As an architect, it’s a question you get asked all the time: ‘What kind of architecture do you do? Is it residential, or commercial…?’

A simple, reasonable question, but the answer is not so straightforward. First off, there are more types of architecture than residential and commercial. Second, while some architecture firms are highly specialized, most firms work on a variety of projects, with a wide range of types, scopes, scales, and styles.

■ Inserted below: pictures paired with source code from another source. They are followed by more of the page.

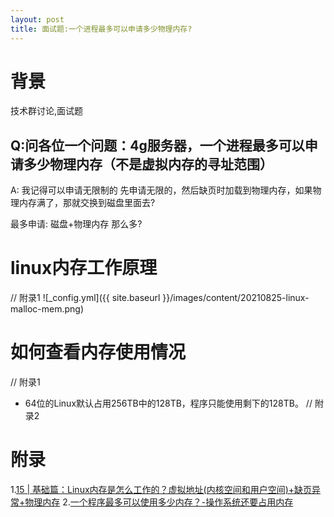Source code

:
```yaml
---
layout: post
title: 面试题:一个进程最多可以申请多少物理内存?
---
```


# 背景
技术群讨论,面试题

## Q:问各位一个问题：4g服务器，一个进程最多可以申请多少物理内存（不是虚拟内存的寻址范围）

A: 我记得可以申请无限制的
先申请无限的，然后缺页时加载到物理内存，如果物理内存满了，那就交换到磁盘里面去?

最多申请: 磁盘+物理内存 那么多?

# linux内存工作原理
// 附录1
![_config.yml]({{ site.baseurl }}/images/content/20210825-linux-malloc-mem.png)

# 如何查看内存使用情况
// 附录1

* 64位的Linux默认占用256TB中的128TB，程序只能使用剩下的128TB。
// 附录2

# 附录
1.[15 | 基础篇：Linux内存是怎么工作的？虚拟地址(内核空间和用户空间)+缺页异常+物理内存](https://time.geekbang.org/column/article/74272)
2.[一个程序最多可以使用多少内存？-操作系统还要占用内存](https://blog.csdn.net/weixin_42709563/article/details/106234230)
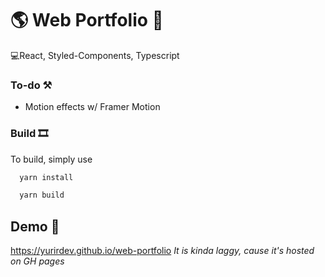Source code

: # 🌎 Web Portfolio 📃

💻React, Styled-Components, Typescript


### To-do ⚒
- Motion effects w/ Framer Motion  


### Build 🎞

To build, simply use 

```bash
  yarn install
```
```bash
  yarn build
```



## Demo 🚀

https://yurirdev.github.io/web-portfolio
*It is kinda laggy, cause it's hosted on GH pages*
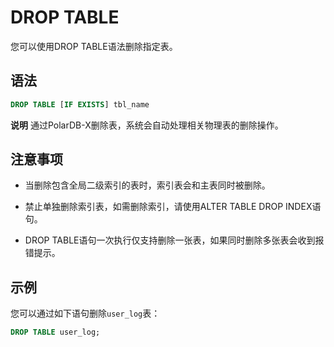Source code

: DROP TABLE 
===============================

您可以使用DROP TABLE语法删除指定表。

语法 
-----------------------

```sql
DROP TABLE [IF EXISTS] tbl_name
```


**说明** 通过PolarDB-X删除表，系统会自动处理相关物理表的删除操作。

注意事项 
-------------------------

* 当删除包含全局二级索引的表时，索引表会和主表同时被删除。

* 禁止单独删除索引表，如需删除索引，请使用ALTER TABLE DROP INDEX语句。

* DROP TABLE语句一次执行仅支持删除一张表，如果同时删除多张表会收到报错提示。




示例 
-----------------------

您可以通过如下语句删除`user_log`表：

```sql
DROP TABLE user_log;
```


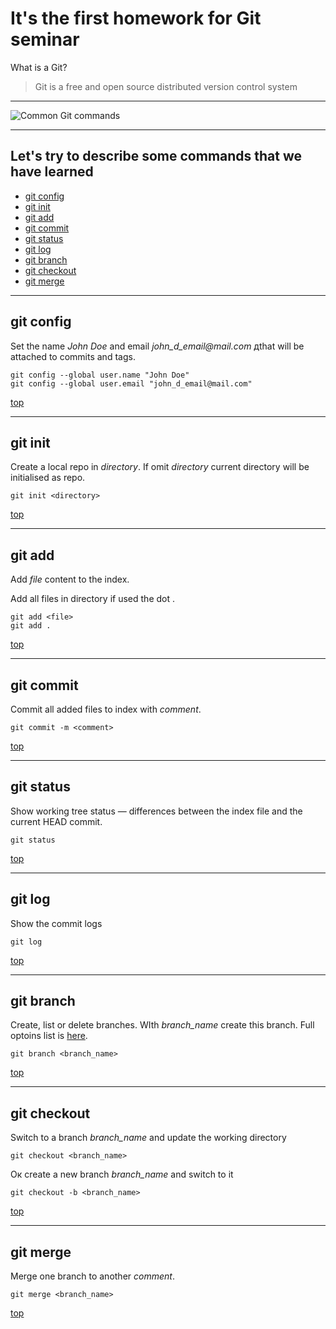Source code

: # It's the first homework for Git seminar

What is a Git?
> Git is a free and open source distributed version control system
---

![Common Git commands](https://res.cloudinary.com/practicaldev/image/fetch/s--ShHSfi-a--/c_imagga_scale,f_auto,fl_progressive,h_900,q_auto,w_1600/https://cl.ly/1N2U2i2Z2C16/Image%25202018-04-11%2520at%252012.47.23%2520PM.png)

<a id="top"></a>

---
## Let's try to describe some commands that we have learned  
* [git config](#config)
* [git init](#init)
* [git add](#add)
* [git commit](#commit)
* [git status](#status)
* [git log](#log)
* [git branch](#branch)
* [git checkout](#checkout)
* [git merge](#merge)

<a id="config"></a>

---
## git config

Set the name _John Doe_ and email _john_d_email@mail.com_ дthat will be attached to commits and tags.
```
git config --global user.name "John Doe"
git config --global user.email "john_d_email@mail.com"
```
[top](#top)

<a id="init"></a>

---
## git init

Create a local repo in _directory_.
If omit _directory_ current directory will be initialised as repo.
```
git init <directory>
```
[top](#top)

<a id="add"></a>

---
## git add

Add _file_ content to the index. 

Add all files in directory if used the dot .

```
git add <file>
git add .
```
[top](#top)

<a id="commit"></a>

---
## git commit

Commit all added files to index with _comment_.

```
git commit -m <comment>
```
[top](#top)

<a id="status"></a>

---
## git status

Show working tree status — differences between the index file and the current HEAD
 commit. 

```
git status 
```
[top](#top)

<a id="log"></a>

---
## git log

Show the commit logs

```
git log
```
[top](#top)

<a id="branch"></a>

---
## git branch

Create, list or delete branches. WIth _branch_name_ create this branch. Full optoins list is [here](https://git-scm.com/docs/git-branch).

```
git branch <branch_name>
```
[top](#top)

<a id="checkout"></a>

---
## git checkout

Switch to a branch _branch_name_ and update the working directory

```
git checkout <branch_name>
```

Ок create a new branch _branch_name_ and switch to it

```
git checkout -b <branch_name>
```

[top](#top)

<a id="merge"></a>

---
## git merge

Merge one branch to another _comment_.

```
git merge <branch_name>
```
[top](#top)
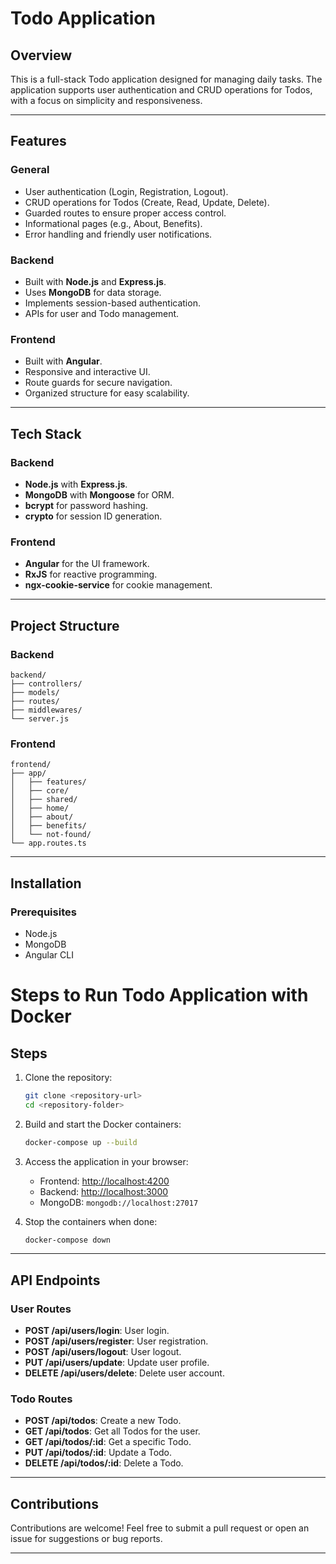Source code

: 
# Todo Application

## Overview
This is a full-stack Todo application designed for managing daily tasks. The application supports user authentication and CRUD operations for Todos, with a focus on simplicity and responsiveness.

---

## Features
### General
- User authentication (Login, Registration, Logout).
- CRUD operations for Todos (Create, Read, Update, Delete).
- Guarded routes to ensure proper access control.
- Informational pages (e.g., About, Benefits).
- Error handling and friendly user notifications.

### Backend
- Built with **Node.js** and **Express.js**.
- Uses **MongoDB** for data storage.
- Implements session-based authentication.
- APIs for user and Todo management.

### Frontend
- Built with **Angular**.
- Responsive and interactive UI.
- Route guards for secure navigation.
- Organized structure for easy scalability.

---

## Tech Stack
### Backend
- **Node.js** with **Express.js**.
- **MongoDB** with **Mongoose** for ORM.
- **bcrypt** for password hashing.
- **crypto** for session ID generation.

### Frontend
- **Angular** for the UI framework.
- **RxJS** for reactive programming.
- **ngx-cookie-service** for cookie management.

---

## Project Structure
### Backend
```
backend/
├── controllers/
├── models/
├── routes/
├── middlewares/
└── server.js
```

### Frontend
```
frontend/
├── app/
│   ├── features/
│   ├── core/
│   ├── shared/
│   ├── home/
│   ├── about/
│   ├── benefits/
│   └── not-found/
└── app.routes.ts
```

---

## Installation
### Prerequisites
- Node.js
- MongoDB
- Angular CLI


# Steps to Run Todo Application with Docker

## Steps

1. Clone the repository:
   ```bash
   git clone <repository-url>
   cd <repository-folder>
   ```

2. Build and start the Docker containers:
   ```bash
   docker-compose up --build
   ```

3. Access the application in your browser:
   - Frontend: [http://localhost:4200](http://localhost:4200)
   - Backend: [http://localhost:3000](http://localhost:3000)
   - MongoDB: `mongodb://localhost:27017`

4. Stop the containers when done:
   ```bash
   docker-compose down
   ```

---

## API Endpoints
### User Routes
- **POST /api/users/login**: User login.
- **POST /api/users/register**: User registration.
- **POST /api/users/logout**: User logout.
- **PUT /api/users/update**: Update user profile.
- **DELETE /api/users/delete**: Delete user account.

### Todo Routes
- **POST /api/todos**: Create a new Todo.
- **GET /api/todos**: Get all Todos for the user.
- **GET /api/todos/:id**: Get a specific Todo.
- **PUT /api/todos/:id**: Update a Todo.
- **DELETE /api/todos/:id**: Delete a Todo.

---

## Contributions
Contributions are welcome! Feel free to submit a pull request or open an issue for suggestions or bug reports.

---

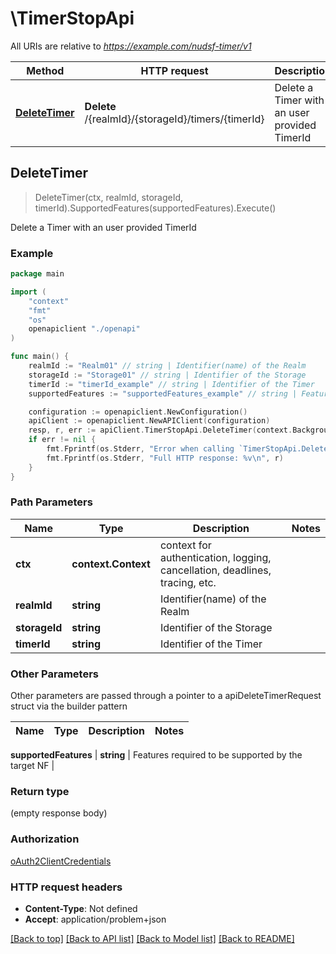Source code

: # \TimerStopApi

All URIs are relative to *https://example.com/nudsf-timer/v1*

Method | HTTP request | Description
------------- | ------------- | -------------
[**DeleteTimer**](TimerStopApi.md#DeleteTimer) | **Delete** /{realmId}/{storageId}/timers/{timerId} | Delete a Timer with an user provided TimerId



## DeleteTimer

> DeleteTimer(ctx, realmId, storageId, timerId).SupportedFeatures(supportedFeatures).Execute()

Delete a Timer with an user provided TimerId

### Example

```go
package main

import (
    "context"
    "fmt"
    "os"
    openapiclient "./openapi"
)

func main() {
    realmId := "Realm01" // string | Identifier(name) of the Realm
    storageId := "Storage01" // string | Identifier of the Storage
    timerId := "timerId_example" // string | Identifier of the Timer
    supportedFeatures := "supportedFeatures_example" // string | Features required to be supported by the target NF (optional)

    configuration := openapiclient.NewConfiguration()
    apiClient := openapiclient.NewAPIClient(configuration)
    resp, r, err := apiClient.TimerStopApi.DeleteTimer(context.Background(), realmId, storageId, timerId).SupportedFeatures(supportedFeatures).Execute()
    if err != nil {
        fmt.Fprintf(os.Stderr, "Error when calling `TimerStopApi.DeleteTimer``: %v\n", err)
        fmt.Fprintf(os.Stderr, "Full HTTP response: %v\n", r)
    }
}
```

### Path Parameters


Name | Type | Description  | Notes
------------- | ------------- | ------------- | -------------
**ctx** | **context.Context** | context for authentication, logging, cancellation, deadlines, tracing, etc.
**realmId** | **string** | Identifier(name) of the Realm | 
**storageId** | **string** | Identifier of the Storage | 
**timerId** | **string** | Identifier of the Timer | 

### Other Parameters

Other parameters are passed through a pointer to a apiDeleteTimerRequest struct via the builder pattern


Name | Type | Description  | Notes
------------- | ------------- | ------------- | -------------



 **supportedFeatures** | **string** | Features required to be supported by the target NF | 

### Return type

 (empty response body)

### Authorization

[oAuth2ClientCredentials](../README.md#oAuth2ClientCredentials)

### HTTP request headers

- **Content-Type**: Not defined
- **Accept**: application/problem+json

[[Back to top]](#) [[Back to API list]](../README.md#documentation-for-api-endpoints)
[[Back to Model list]](../README.md#documentation-for-models)
[[Back to README]](../README.md)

As a client looking to find the right architect for your project, it’s important to understand the different types of architecture, and the different skills architects can offer, so you can best assess how their experience fits your needs.

Let’s go through them:

1. Residential Architecture

Residential architecture is, quite simply, the design of places people live.

Straightforward enough, but this type of architecture is broad, including houses of all sizes, and multi-family projects: duplexes, townhouses, apartment buildings, high-rises, and so on.

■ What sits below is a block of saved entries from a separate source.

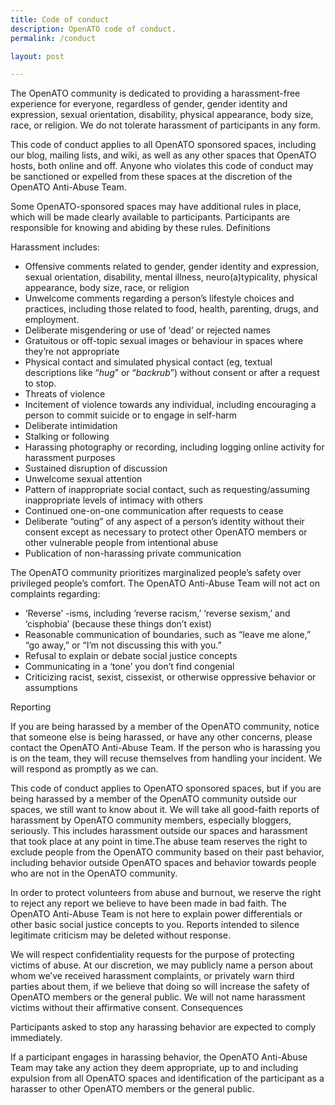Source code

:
 ```yaml
---
title: Code of conduct
description: OpenATO code of conduct.
permalink: /conduct

layout: post

---
```


The OpenATO community is dedicated to providing a harassment-free experience for everyone, regardless of gender, gender identity and expression, sexual orientation, disability, physical appearance, body size, race, or religion. We do not tolerate harassment of participants in any form.

This code of conduct applies to all OpenATO sponsored spaces, including our blog, mailing lists, and wiki, as well as any other spaces that OpenATO hosts, both online and off. Anyone who violates this code of conduct may be sanctioned or expelled from these spaces at the discretion of the OpenATO Anti-Abuse Team.

Some OpenATO-sponsored spaces may have additional rules in place, which will be made clearly available to participants. Participants are responsible for knowing and abiding by these rules.
Definitions

Harassment includes:

* Offensive comments related to gender, gender identity and expression, sexual orientation, disability, mental illness, neuro(a)typicality, physical appearance, body size, race, or religion
* Unwelcome comments regarding a person’s lifestyle choices and practices, including those related to food, health, parenting, drugs, and employment.
* Deliberate misgendering or use of ‘dead’ or rejected names
* Gratuitous or off-topic sexual images or behaviour  in spaces where they’re not appropriate
* Physical contact and simulated physical contact (eg, textual descriptions like “*hug*” or “*backrub*”) without consent or after a request to stop.
* Threats of violence
* Incitement of violence towards any individual, including encouraging a person to commit suicide or to engage in self-harm
* Deliberate intimidation
* Stalking or following
* Harassing photography or recording, including logging online activity for harassment purposes
* Sustained disruption of discussion
* Unwelcome sexual attention
* Pattern of inappropriate social contact, such as requesting/assuming inappropriate levels of intimacy with others
* Continued one-on-one communication after requests to cease
* Deliberate “outing” of any aspect of a person’s identity without their consent except as necessary to protect other OpenATO members or other vulnerable people from intentional abuse
* Publication of non-harassing private communication

The OpenATO community prioritizes marginalized people’s safety over privileged people’s comfort. The OpenATO Anti-Abuse Team will not act on complaints regarding:

* ‘Reverse’ -isms, including ‘reverse racism,’ ‘reverse sexism,’ and ‘cisphobia’ (because these things don’t exist)
* Reasonable communication of boundaries, such as “leave me alone,” “go away,” or “I’m not discussing this with you.”
* Refusal to explain or debate social justice concepts
* Communicating in a ‘tone’ you don’t find congenial
* Criticizing racist, sexist, cissexist, or otherwise oppressive behavior or assumptions

Reporting

If you are being harassed by a member of the OpenATO community, notice that someone else is being harassed, or have any other concerns, please contact the OpenATO Anti-Abuse Team. If the person who is harassing you is on the team, they will recuse themselves from handling your incident. We will respond as promptly as we can.

This code of conduct applies to OpenATO sponsored spaces, but if you are being harassed by a member of the OpenATO community outside our spaces, we still want to know about it. We will take all good-faith reports of harassment by OpenATO community members, especially bloggers, seriously. This includes harassment outside our spaces and harassment that took place at any point in time.The abuse team reserves the right to exclude people from the OpenATO community based on their past behavior, including behavior outside OpenATO spaces and behavior towards people who are not in the OpenATO community.

In order to protect volunteers from abuse and burnout, we reserve the right to reject any report we believe to have been made in bad faith. The OpenATO Anti-Abuse Team is not here to explain power differentials or other basic social justice concepts to you. Reports intended to silence legitimate criticism may be deleted without response.

We will respect confidentiality requests for the purpose of protecting victims of abuse. At our discretion, we may publicly name a person about whom we’ve received harassment complaints, or privately warn third parties about them, if we believe that doing so will increase the safety of OpenATO members or the general public. We will not name harassment victims without their affirmative consent.
Consequences

Participants asked to stop any harassing behavior are expected to comply immediately.

If a participant engages in harassing behavior, the OpenATO Anti-Abuse Team may take any action they deem appropriate, up to and including expulsion from all OpenATO spaces and identification of the participant as a harasser to other OpenATO members or the general public.

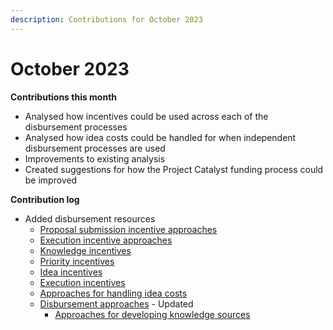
 ```yaml
---
description: Contributions for October 2023
---
```


# October 2023

**Contributions this month**

* Analysed how incentives could be used across each of the disbursement processes
* Analysed how idea costs could be handled for when independent disbursement processes are used&#x20;
* Improvements to existing analysis
* Created suggestions for how the Project Catalyst funding process could be improved



**Contribution log**

* Added disbursement resources
  * [Proposal submission incentive approaches](https://disbursement.treasuries.co/incentives/proposal-submission-incentive-approaches)
  * [Execution incentive approaches](https://disbursement.treasuries.co/incentives/execution-incentive-approaches)
  * [Knowledge incentives](https://disbursement.treasuries.co/knowledge/knowledge-incentives)
  * [Priority incentives](https://disbursement.treasuries.co/priorities/priority-incentives)
  * [Idea incentives](https://disbursement.treasuries.co/ideas/idea-incentives)
  * [Execution incentives](https://disbursement.treasuries.co/execution/execution-incentives)
  * [Approaches for handling idea costs](https://disbursement.treasuries.co/ideas/approaches-for-handling-idea-costs)
  * [Disbursement approaches](https://disbursement.treasuries.co/disbursement-process/disbursement-approaches) - Updated
    * [Approaches for developing knowledge sources](https://disbursement.treasuries.co/disbursement-process/disbursement-approaches/approaches-for-developing-knowledge-sources)
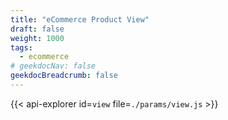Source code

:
 ```yaml
---
title: "eCommerce Product View"
draft: false
weight: 1000
tags:
  - ecommerce
# geekdocNav: false
geekdocBreadcrumb: false
---
```


{{< api-explorer id=`view` file=`./params/view.js` >}}
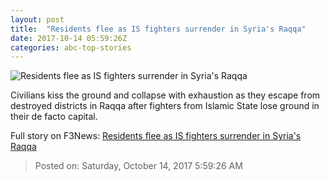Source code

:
 ```yaml
---
layout: post
title:  "Residents flee as IS fighters surrender in Syria's Raqqa"
date: 2017-10-14 05:59:26Z
categories: abc-top-stories
---
```


![Residents flee as IS fighters surrender in Syria's Raqqa](http://www.abc.net.au/news/image/9050428-1x1-700x700.jpg)

Civilians kiss the ground and collapse with exhaustion as they escape from destroyed districts in Raqqa after fighters from Islamic State lose ground in their de facto capital.


Full story on F3News: [Residents flee as IS fighters surrender in Syria's Raqqa](http://www.f3nws.com/n/nmynbG)

> Posted on: Saturday, October 14, 2017 5:59:26 AM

The process of designing a residential structure involves a deep understanding of the needs and wants of the inhabitants, as well as designing systems and spaces optimized for comfort and performance.

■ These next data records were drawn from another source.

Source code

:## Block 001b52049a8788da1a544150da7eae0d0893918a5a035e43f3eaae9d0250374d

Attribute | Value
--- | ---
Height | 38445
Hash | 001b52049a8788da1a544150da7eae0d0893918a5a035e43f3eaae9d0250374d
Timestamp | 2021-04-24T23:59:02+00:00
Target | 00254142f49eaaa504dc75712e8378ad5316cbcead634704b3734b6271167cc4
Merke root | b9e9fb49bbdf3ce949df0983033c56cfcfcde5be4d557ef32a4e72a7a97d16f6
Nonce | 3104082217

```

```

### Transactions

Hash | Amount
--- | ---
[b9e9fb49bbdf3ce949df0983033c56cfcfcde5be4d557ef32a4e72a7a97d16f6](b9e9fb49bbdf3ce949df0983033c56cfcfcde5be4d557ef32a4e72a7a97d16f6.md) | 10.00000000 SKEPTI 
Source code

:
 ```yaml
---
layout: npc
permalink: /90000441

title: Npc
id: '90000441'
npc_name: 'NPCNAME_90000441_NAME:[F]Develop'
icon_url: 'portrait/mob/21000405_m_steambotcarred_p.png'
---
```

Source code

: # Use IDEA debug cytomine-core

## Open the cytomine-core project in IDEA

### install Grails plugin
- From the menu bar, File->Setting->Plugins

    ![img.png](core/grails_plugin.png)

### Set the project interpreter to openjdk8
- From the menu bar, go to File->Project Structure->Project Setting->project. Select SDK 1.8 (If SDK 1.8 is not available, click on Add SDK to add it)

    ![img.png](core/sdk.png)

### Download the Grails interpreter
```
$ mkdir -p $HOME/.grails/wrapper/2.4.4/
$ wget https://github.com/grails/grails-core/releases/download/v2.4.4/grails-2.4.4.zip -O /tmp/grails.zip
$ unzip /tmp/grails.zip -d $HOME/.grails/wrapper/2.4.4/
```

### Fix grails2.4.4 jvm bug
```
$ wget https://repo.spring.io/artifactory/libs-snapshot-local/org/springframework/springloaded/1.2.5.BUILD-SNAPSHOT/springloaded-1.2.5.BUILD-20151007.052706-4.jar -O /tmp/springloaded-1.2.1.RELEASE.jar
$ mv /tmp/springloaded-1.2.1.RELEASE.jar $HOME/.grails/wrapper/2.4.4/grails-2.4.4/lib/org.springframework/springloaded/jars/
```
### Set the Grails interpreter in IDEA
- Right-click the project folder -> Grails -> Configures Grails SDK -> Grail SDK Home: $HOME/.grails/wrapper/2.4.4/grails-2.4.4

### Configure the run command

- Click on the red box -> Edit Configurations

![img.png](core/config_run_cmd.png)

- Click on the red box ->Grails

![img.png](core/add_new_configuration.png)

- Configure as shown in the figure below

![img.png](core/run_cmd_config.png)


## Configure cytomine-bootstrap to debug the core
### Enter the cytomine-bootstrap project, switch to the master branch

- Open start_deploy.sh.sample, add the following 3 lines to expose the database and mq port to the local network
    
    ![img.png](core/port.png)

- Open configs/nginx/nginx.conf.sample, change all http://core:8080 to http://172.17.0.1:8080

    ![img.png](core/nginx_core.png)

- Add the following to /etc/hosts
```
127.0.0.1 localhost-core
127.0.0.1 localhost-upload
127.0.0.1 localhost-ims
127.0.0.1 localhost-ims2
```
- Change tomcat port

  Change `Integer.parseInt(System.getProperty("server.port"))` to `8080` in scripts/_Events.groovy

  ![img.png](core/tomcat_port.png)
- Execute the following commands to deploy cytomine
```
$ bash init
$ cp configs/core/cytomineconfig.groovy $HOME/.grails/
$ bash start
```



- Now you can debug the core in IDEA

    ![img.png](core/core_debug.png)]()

In residential architecture, architects work closely with clients to ensure that the design reflects their style and meets their daily needs. The design process often considers factors such as the site’s natural landscape, the direction of sunlight, and the efficient use of space to create environments that enhance the quality of life for residents.

From traditional homes that embrace historical architectural styles to modern dwellings that prioritize minimalism and innovation, residential architecture showcases a diverse array of designs tailored to accommodate people’s evolving lifestyles. The design of residential architecture highlights the role of architects in shaping the environments where memories are made and cherished.

Residential Architecture

2. Commercial Architecture

Commercial architecture encompasses the design and construction of buildings and spaces intended for business purposes, including offices, retail stores, hotels, and entertainment facilities.

Again, this is an extremely broad type of architecture, and it is one where you will find that some firms are highly specialized in something like airports, hospitals and healthcare, or stadiums. On the other hand, outside of these project types where a high degree of specific technical knowledge is important to the project, most architects will work on a variety of commercial projects throughout their careers.

This branch of architecture has a focus on combining function and aesthetic appeal to create spaces that meet the specific needs of businesses while enhancing the customer and employee experience. Commercial architects are tasked with balancing good design with practicality, safety, and regulatory compliance.

The layout and design of commercial buildings can be planned to optimize space utilization, promote productivity, encourage foot traffic, create a brand identity or unique customer experience, depending on the business’s nature. For example, retail spaces may focus on creating an engaging shopping environment that highlights products effectively; a restaurant wants a certain ambiance and atmosphere; an office building prioritizes efficient use of space and the creation of productive work environments with specific lighting needs, access to windows, and so on.

Through creative and technically practical design solutions, commercial architects contribute to developing dynamic, functional, and inspiring spaces that accommodate the complex needs of businesses and their clientele. Design is a big component of a business’s overall success.

commercial architecture

3. Hospitality Architecture

While technically a subset of commercial architecture, hospitality architecture is broad enough to deserve its own category.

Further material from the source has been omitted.